• _PROBLEM TO SOLVE_
Copy all lines below exactly as written. Leave pictures out.

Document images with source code
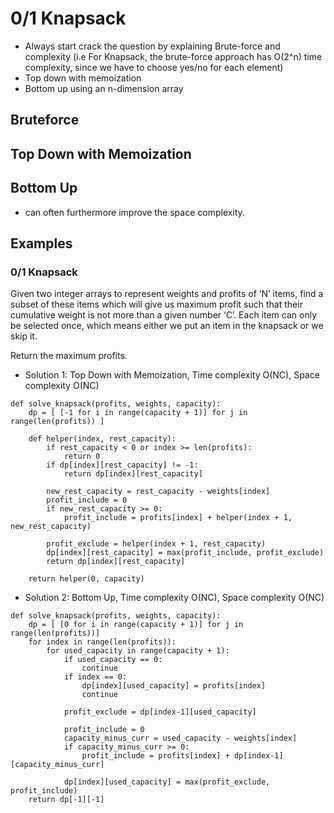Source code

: # 0/1 Knapsack

* Always start crack the question by explaining Brute-force and complexity (i.e For Knapsack, the brute-force approach has O(2^n) time complexity, since we have to choose yes/no for each element)
* Top down with memoization
* Bottom up using an n-dimension array

## Bruteforce
## Top Down with Memoization
## Bottom Up
* can often furthermore improve the space complexity.



## Examples
### 0/1 Knapsack
Given two integer arrays to represent weights and profits of ‘N’ items, find a subset of these items which will give us maximum profit such that their cumulative weight is not more than a given number ‘C’. Each item can only be selected once, which means either we put an item in the knapsack or we skip it.

Return the maximum profits.

* Solution 1: Top Down with Memoization, Time complexity O(NC), Space complexity O(NC)
```
def solve_knapsack(profits, weights, capacity):
    dp = [ [-1 for i in range(capacity + 1)] for j in range(len(profits)) ] 
    
    def helper(index, rest_capacity):
        if rest_capacity < 0 or index >= len(profits):
            return 0     
        if dp[index][rest_capacity] != -1:
            return dp[index][rest_capacity]
        
        new_rest_capacity = rest_capacity - weights[index]
        profit_include = 0
        if new_rest_capacity >= 0:
            profit_include = profits[index] + helper(index + 1, new_rest_capacity)
            
        profit_exclude = helper(index + 1, rest_capacity)
        dp[index][rest_capacity] = max(profit_include, profit_exclude)
        return dp[index][rest_capacity]

    return helper(0, capacity)
```

* Solution 2: Bottom Up, Time complexity O(NC), Space complexity O(NC)
```
def solve_knapsack(profits, weights, capacity):
    dp = [ [0 for i in range(capacity + 1)] for j in range(len(profits))]
    for index in range(len(profits)):
        for used_capacity in range(capacity + 1):
            if used_capacity == 0:
                continue
            if index == 0:
                dp[index][used_capacity] = profits[index]
                continue
            
            profit_exclude = dp[index-1][used_capacity]
            
            profit_include = 0            
            capacity_minus_curr = used_capacity - weights[index]
            if capacity_minus_curr >= 0:
                profit_include = profits[index] + dp[index-1][capacity_minus_curr]

            dp[index][used_capacity] = max(profit_exclude, profit_include)
    return dp[-1][-1]
```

• _RESPONSE AREA_
Source code

: # 0/1 Knapsack

* Always start crack the question by explaining Brute-force and complexity (i.e For Knapsack, the brute-force approach has O(2^n) time complexity, since we have to choose yes/no for each element)
* Top down with memoization
* Bottom up using an n-dimension array

## Bruteforce
## Top Down with Memoization
## Bottom Up
* can often furthermore improve the space complexity.



## Examples
### 0/1 Knapsack
Given two integer arrays to represent weights and profits of ‘N’ items, find a subset of these items which will give us maximum profit such that their cumulative weight is not more than a given number ‘C’. Each item can only be selected once, which means either we put an item in the knapsack or we skip it.

Return the maximum profits.

* Solution 1: Top Down with Memoization, Time complexity O(NC), Space complexity O(NC)
```
def solve_knapsack(profits, weights, capacity):
    dp = [ [-1 for i in range(capacity + 1)] for j in range(len(profits)) ] 
    
    def helper(index, rest_capacity):
        if rest_capacity < 0 or index >= len(profits):
            return 0     
        if dp[index][rest_capacity] != -1:
            return dp[index][rest_capacity]
        
        new_rest_capacity = rest_capacity - weights[index]
        profit_include = 0
        if new_rest_capacity >= 0:
            profit_include = profits[index] + helper(index + 1, new_rest_capacity)
            
        profit_exclude = helper(index + 1, rest_capacity)
        dp[index][rest_capacity] = max(profit_include, profit_exclude)
        return dp[index][rest_capacity]

    return helper(0, capacity)
```

* Solution 2: Bottom Up, Time complexity O(NC), Space complexity O(NC)
```
def solve_knapsack(profits, weights, capacity):
    dp = [ [0 for i in range(capacity + 1)] for j in range(len(profits))]
    for index in range(len(profits)):
        for used_capacity in range(capacity + 1):
            if used_capacity == 0:
                continue
            if index == 0:
                dp[index][used_capacity] = profits[index]
                continue
            
            profit_exclude = dp[index-1][used_capacity]
            
            profit_include = 0            
            capacity_minus_curr = used_capacity - weights[index]
            if capacity_minus_curr >= 0:
                profit_include = profits[index] + dp[index-1][capacity_minus_curr]

            dp[index][used_capacity] = max(profit_exclude, profit_include)
    return dp[-1][-1]
```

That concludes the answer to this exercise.